■ WORK REQUIRED ■
Once the line with "The direct link" is found in the data, output it and each following line exactly, up to and including the line with "some Fortnite builds.", and nothing before or after.

Start of WORKING DATA

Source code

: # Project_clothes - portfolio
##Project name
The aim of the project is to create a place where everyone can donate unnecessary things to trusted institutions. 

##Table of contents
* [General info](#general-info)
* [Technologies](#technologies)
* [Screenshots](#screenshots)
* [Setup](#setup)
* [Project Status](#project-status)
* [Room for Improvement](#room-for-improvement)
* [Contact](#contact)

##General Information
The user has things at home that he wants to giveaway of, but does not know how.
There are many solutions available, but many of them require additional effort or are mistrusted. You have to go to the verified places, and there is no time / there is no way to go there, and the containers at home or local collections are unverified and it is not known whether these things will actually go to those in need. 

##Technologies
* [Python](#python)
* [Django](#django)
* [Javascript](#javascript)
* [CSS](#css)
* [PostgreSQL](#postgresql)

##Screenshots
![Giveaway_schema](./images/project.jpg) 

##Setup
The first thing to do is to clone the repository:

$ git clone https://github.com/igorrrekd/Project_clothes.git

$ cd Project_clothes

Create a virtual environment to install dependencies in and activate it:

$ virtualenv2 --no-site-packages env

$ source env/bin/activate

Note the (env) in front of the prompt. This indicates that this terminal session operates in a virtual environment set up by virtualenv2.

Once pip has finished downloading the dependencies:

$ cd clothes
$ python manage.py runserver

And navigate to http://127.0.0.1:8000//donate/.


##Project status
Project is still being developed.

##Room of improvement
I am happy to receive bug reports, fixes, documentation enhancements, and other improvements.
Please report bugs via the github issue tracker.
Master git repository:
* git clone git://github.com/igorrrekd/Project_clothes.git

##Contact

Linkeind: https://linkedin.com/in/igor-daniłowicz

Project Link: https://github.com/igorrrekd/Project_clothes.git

End of WORKING DATA
Start of WORKING DATA

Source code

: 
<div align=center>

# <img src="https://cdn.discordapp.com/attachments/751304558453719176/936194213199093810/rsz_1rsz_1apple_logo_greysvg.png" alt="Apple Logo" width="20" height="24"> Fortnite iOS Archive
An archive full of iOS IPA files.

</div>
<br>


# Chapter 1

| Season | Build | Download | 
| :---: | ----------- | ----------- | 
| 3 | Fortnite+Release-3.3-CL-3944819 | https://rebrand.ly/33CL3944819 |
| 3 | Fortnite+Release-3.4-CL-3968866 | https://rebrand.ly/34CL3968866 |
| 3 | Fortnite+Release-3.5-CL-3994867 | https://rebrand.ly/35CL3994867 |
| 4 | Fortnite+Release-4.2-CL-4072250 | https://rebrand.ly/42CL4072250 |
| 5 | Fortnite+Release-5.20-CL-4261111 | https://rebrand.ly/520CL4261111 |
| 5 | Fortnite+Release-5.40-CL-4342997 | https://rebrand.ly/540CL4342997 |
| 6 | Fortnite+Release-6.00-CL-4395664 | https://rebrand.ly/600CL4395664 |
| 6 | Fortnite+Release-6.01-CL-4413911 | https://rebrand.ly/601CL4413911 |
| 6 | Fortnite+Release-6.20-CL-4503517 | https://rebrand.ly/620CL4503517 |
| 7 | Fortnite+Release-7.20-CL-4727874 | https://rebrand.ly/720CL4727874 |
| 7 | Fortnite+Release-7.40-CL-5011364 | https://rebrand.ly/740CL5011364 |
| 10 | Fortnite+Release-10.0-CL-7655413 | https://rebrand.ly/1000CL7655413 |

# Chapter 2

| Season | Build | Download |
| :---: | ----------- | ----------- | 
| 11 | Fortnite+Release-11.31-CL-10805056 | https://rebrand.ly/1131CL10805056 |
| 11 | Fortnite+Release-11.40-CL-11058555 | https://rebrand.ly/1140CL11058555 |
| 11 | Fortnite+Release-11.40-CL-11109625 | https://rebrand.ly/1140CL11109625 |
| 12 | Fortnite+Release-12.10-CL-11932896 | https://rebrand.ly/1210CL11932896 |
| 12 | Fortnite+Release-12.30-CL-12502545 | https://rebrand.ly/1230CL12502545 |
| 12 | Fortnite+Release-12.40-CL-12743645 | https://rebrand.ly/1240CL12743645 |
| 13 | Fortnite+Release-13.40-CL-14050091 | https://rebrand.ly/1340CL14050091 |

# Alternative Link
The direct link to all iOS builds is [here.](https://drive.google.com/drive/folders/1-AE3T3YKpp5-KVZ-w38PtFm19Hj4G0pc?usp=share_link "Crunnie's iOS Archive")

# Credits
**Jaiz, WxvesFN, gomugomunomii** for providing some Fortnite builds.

End of WORKING DATA

■ RESULT OF THE TASK ■
The direct link to all iOS builds is [here.](https://drive.google.com/drive/folders/1-AE3T3YKpp5-KVZ-w38PtFm19Hj4G0pc?usp=share_link "Crunnie's iOS Archive")

# Credits
**Jaiz, WxvesFN, gomugomunomii** for providing some Fortnite builds.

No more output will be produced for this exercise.